The DOJ has long had policies in place to prevent it from bringing new indictments or engaging in public investigative actions in the months before an election to avoid the appearance of political timing. The same reasoning clearly applies here.
The special counsel team has no statute of limitations, once a search warrant is executed and all documents are recovered they can easily declare the facts as they see them, and then stop further investigative proceedings and prosecution. After November 2024.

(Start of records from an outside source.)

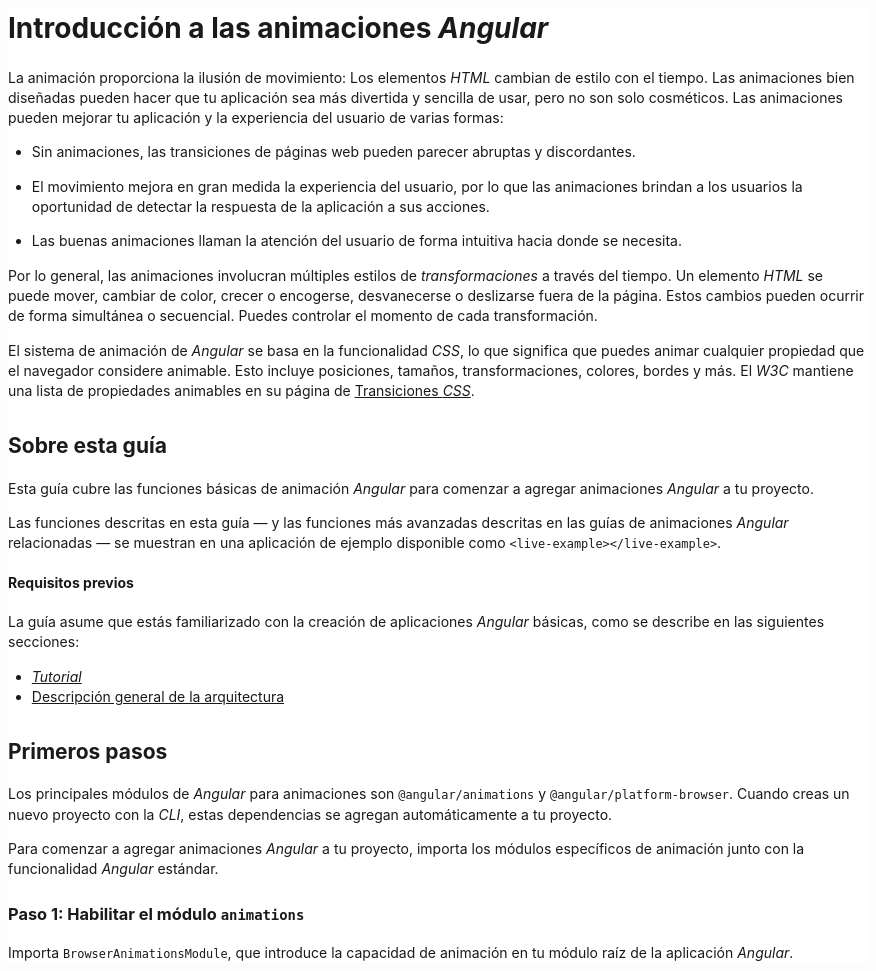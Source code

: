 # Introducción a las animaciones *Angular*

La animación proporciona la ilusión de movimiento: Los elementos *HTML* cambian de estilo con el tiempo. Las animaciones bien diseñadas pueden hacer que tu aplicación sea más divertida y sencilla de usar, pero no son solo cosméticos. Las animaciones pueden mejorar tu aplicación y la experiencia del usuario de varias formas:

* Sin animaciones, las transiciones de páginas web pueden parecer abruptas y discordantes.

* El movimiento mejora en gran medida la experiencia del usuario, por lo que las animaciones brindan a los usuarios la oportunidad de detectar la respuesta de la aplicación a sus acciones.

* Las buenas animaciones llaman la atención del usuario de forma intuitiva hacia donde se necesita.

Por lo general, las animaciones involucran múltiples estilos de *transformaciones* a través del tiempo. Un elemento *HTML* se puede mover, cambiar de color, crecer o encogerse, desvanecerse o deslizarse fuera de la página. Estos cambios pueden ocurrir de forma simultánea o secuencial. Puedes controlar el momento de cada transformación.

El sistema de animación de *Angular* se basa en la funcionalidad *CSS*, lo que significa que puedes animar cualquier propiedad que el navegador considere animable. Esto incluye posiciones, tamaños, transformaciones, colores, bordes y más. El *W3C* mantiene una lista de propiedades animables en su página de [Transiciones *CSS*](https://www.w3.org/TR/css-transitions-1/).


## Sobre esta guía

Esta guía cubre las funciones básicas de animación *Angular* para comenzar a agregar animaciones *Angular* a tu proyecto.

Las funciones descritas en esta guía &mdash; y las funciones más avanzadas descritas en las guías de animaciones *Angular* relacionadas &mdash; se muestran en una aplicación de ejemplo disponible como `<live-example></live-example>`.

#### Requisitos previos

La guía asume que estás familiarizado con la creación de aplicaciones *Angular* básicas, como se describe en las siguientes secciones:

* [*Tutorial*](tutorial)
* [Descripción general de la arquitectura](guide/architecture)


## Primeros pasos

Los principales módulos de *Angular* para animaciones son `@angular/animations` y `@angular/platform-browser`. Cuando creas un nuevo proyecto con la *CLI*, estas dependencias se agregan automáticamente a tu proyecto.

Para comenzar a agregar animaciones *Angular* a tu proyecto, importa los módulos específicos de animación junto con la funcionalidad *Angular* estándar.

### Paso 1: Habilitar el módulo `animations`

Importa `BrowserAnimationsModule`, que introduce la capacidad de animación en tu módulo raíz de la aplicación *Angular*.
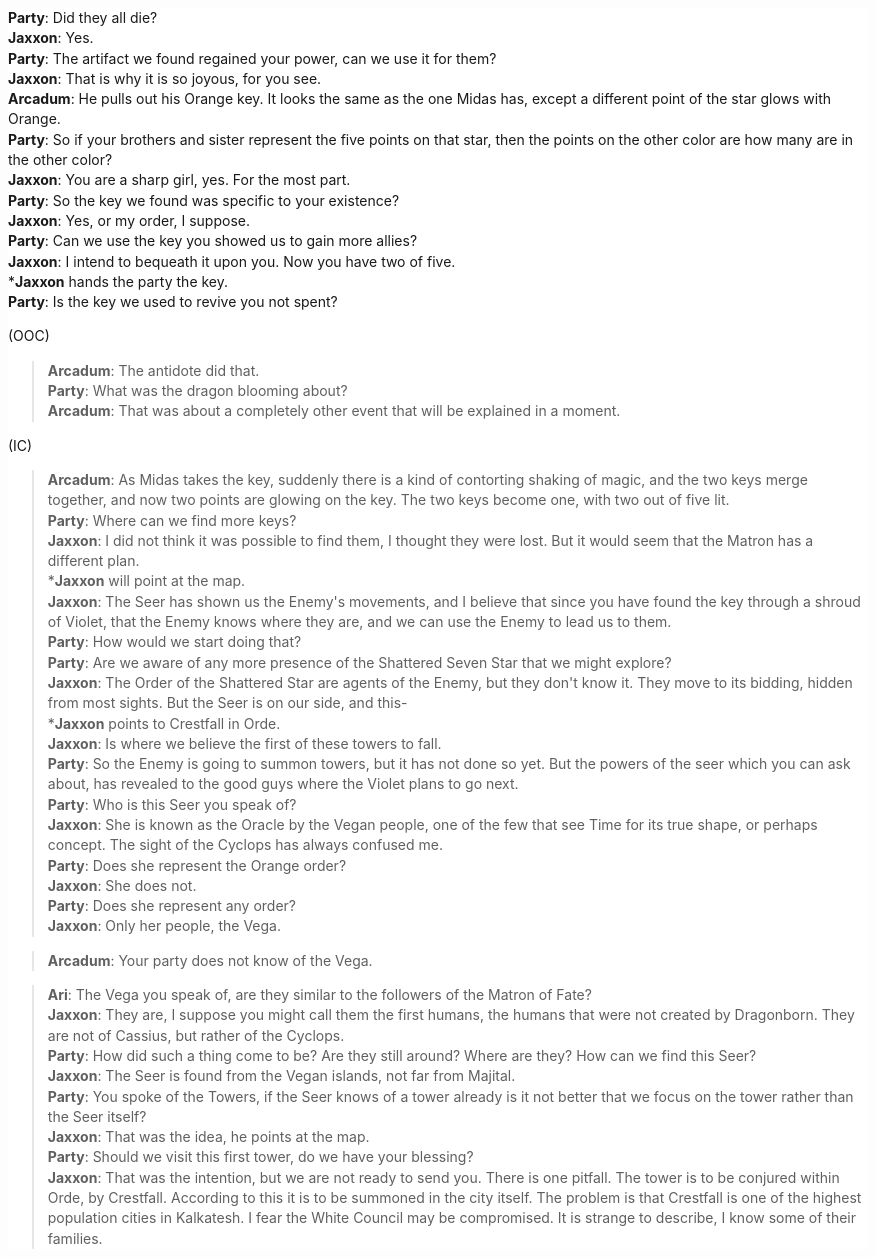 **Party**: Did they all die?<br>
**Jaxxon**: Yes.<br>
**Party**: The artifact we found regained your power, can we use it for them?<br>
**Jaxxon**: That is why it is so joyous, for you see.<br>
**Arcadum**: He pulls out his Orange key. It looks the same as the one Midas has, except a different point of the star glows with Orange.<br>
**Party**: So if your brothers and sister represent the five points on that star, then the points on the other color are how many are in the other color?<br>
**Jaxxon**: You are a sharp girl, yes. For the most part.<br>
**Party**: So the key we found was specific to your existence?<br>
**Jaxxon**: Yes, or my order, I suppose.<br>
**Party**: Can we use the key you showed us to gain more allies?<br>
**Jaxxon**: I intend to bequeath it upon you. Now you have two of five.<br>
***Jaxxon** hands the party the key.<br>
**Party**: Is the key we used to revive you not spent?<br>

(OOC)
> **Arcadum**: The antidote did that.<br>
**Party**: What was the dragon blooming about?<br>
**Arcadum**: That was about a completely other event that will be explained in a moment.

(IC)

> **Arcadum**: As Midas takes the key, suddenly there is a kind of contorting shaking of magic, and the two keys merge together, and now two points are glowing on the key. The two keys become one, with two out of five lit.<br>
**Party**: Where can we find more keys?<br>
**Jaxxon**: I did not think it was possible to find them, I thought they were lost. But it would seem that the Matron has a different plan.<br>
***Jaxxon** will point at the map.<br>
**Jaxxon**: The Seer has shown us the Enemy's movements, and I believe that since you have found the key through a shroud of Violet, that the Enemy knows where they are, and we can use the Enemy to lead us to them.<br>
**Party**: How would we start doing that?<br>
**Party**: Are we aware of any more presence of the Shattered Seven Star that we might explore?<br>
**Jaxxon**: The Order of the Shattered Star are agents of the Enemy, but they don't know it. They move to its bidding, hidden from most sights. But the Seer is on our side, and this-<br>
***Jaxxon** points to Crestfall in Orde.<br>
**Jaxxon**: Is where we believe the first of these towers to fall.<br>
**Party**: So the Enemy is going to summon towers, but it has not done so yet. But the powers of the seer which you can ask about, has revealed to the good guys where the Violet plans to go next.<br>
**Party**: Who is this Seer you speak of?<br>
**Jaxxon**: She is known as the Oracle by the Vegan people, one of the few that see Time for its true shape, or perhaps concept. The sight of the Cyclops has always confused me.<br>
**Party**: Does she represent the Orange order?<br>
**Jaxxon**: She does not.<br>
**Party**: Does she represent any order?<br>
**Jaxxon**: Only her people, the Vega.<br>

> **Arcadum**: Your party does not know of the Vega.

> **Ari**: The Vega you speak of, are they similar to the followers of the Matron of Fate?<br>
**Jaxxon**: They are, I suppose you might call them the first humans, the humans that were not created by Dragonborn. They are not of Cassius, but rather of the Cyclops.<br>
**Party**: How did such a thing come to be? Are they still around? Where are they? How can we find this Seer?<br>
**Jaxxon**: The Seer is found from the Vegan islands, not far from Majital.<br>
**Party**: You spoke of the Towers, if the Seer knows of a tower already is it not better that we focus on the tower rather than the Seer itself?<br>
**Jaxxon**: That was the idea, he points at the map.<br>
**Party**: Should we visit this first tower, do we have your blessing?<br>
**Jaxxon**: That was the intention, but we are not ready to send you. There is one pitfall. The tower is to be conjured within Orde, by Crestfall. According to this it is to be summoned in the city itself. The problem is that Crestfall is one of the highest population cities in Kalkatesh. I fear the White Council may be compromised. It is strange to describe, I know some of their families.<br>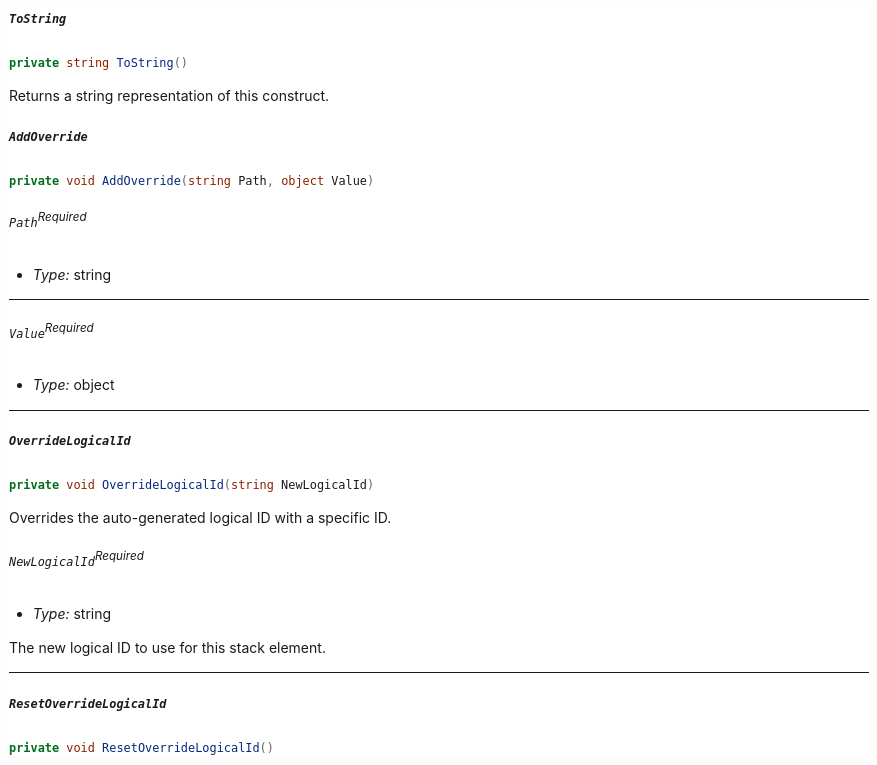 
##### `ToString` <a name="ToString" id="@cdktf/provider-ionoscloud.s3Key.S3Key.toString"></a>

```csharp
private string ToString()
```

Returns a string representation of this construct.

##### `AddOverride` <a name="AddOverride" id="@cdktf/provider-ionoscloud.s3Key.S3Key.addOverride"></a>

```csharp
private void AddOverride(string Path, object Value)
```

###### `Path`<sup>Required</sup> <a name="Path" id="@cdktf/provider-ionoscloud.s3Key.S3Key.addOverride.parameter.path"></a>

- *Type:* string

---

###### `Value`<sup>Required</sup> <a name="Value" id="@cdktf/provider-ionoscloud.s3Key.S3Key.addOverride.parameter.value"></a>

- *Type:* object

---

##### `OverrideLogicalId` <a name="OverrideLogicalId" id="@cdktf/provider-ionoscloud.s3Key.S3Key.overrideLogicalId"></a>

```csharp
private void OverrideLogicalId(string NewLogicalId)
```

Overrides the auto-generated logical ID with a specific ID.

###### `NewLogicalId`<sup>Required</sup> <a name="NewLogicalId" id="@cdktf/provider-ionoscloud.s3Key.S3Key.overrideLogicalId.parameter.newLogicalId"></a>

- *Type:* string

The new logical ID to use for this stack element.

---

##### `ResetOverrideLogicalId` <a name="ResetOverrideLogicalId" id="@cdktf/provider-ionoscloud.s3Key.S3Key.resetOverrideLogicalId"></a>

```csharp
private void ResetOverrideLogicalId()
```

The fact that they haven’t followed that path is strong evidence to me that a large part of it is a burning desire among many on the left to “get Trump.” They don’t care about the law. They don’t care about facts. They don’t care about regulations or ownership or anything else. They just want Trump in cuffs.
For our law enforcement and intelligence apparatus to be weaponized in this way against a leading presidential contender is truly a black mark on them and our republic.
If I were Trump’s lawyer, I would consider continuing the trial after November 2024. Let the case stand. There is no need for the country to go to court over this now. We must elect our next president. If the DOJ won’t agree to that continuance, let them explain why it should now. No good reason that I can see.
6. Jack Smith: Why Him?
If you could choose any lawyer in the country to handle the controversial case against the former president, the aggressive, unprecedented use of the Espionage Act, the controversial law, which lawyer would you choose?
You probably just want a consummate professional, right? A career prosecutor with no political profile? A white knight in armor that never loses?
Or you can choose Jack Smith.
The only case Jack Smith is most publicly associated with is the prosecution of Virginia Governor Bob McDonnell.
In that case, by too aggressively defining the scope of federal bribery and honest services fraud laws, Smith derailed the career and life of a prominent Republican politician before all of his convictions were overturned in a unanimous opinion.
A unanimous Supreme Court struck down Smith for an overzealous, legally flawed prosecution of a Republican politician, and the opinion was so devastating that the DOJ didn’t even try to retry the case. It just fell off.
As publicly noted, Smith’s wife Michelle is a left-wing filmmaker who has produced a hagiography of Obama, and he currently lives in the Netherlands. No one else to work on this side of the Atlantic?
If this wasn’t a political prosecution, if Merrick Garland wasn’t just trying to “get Trump,” why was Jack Smith chosen? Like the timing, the decision is also about politics.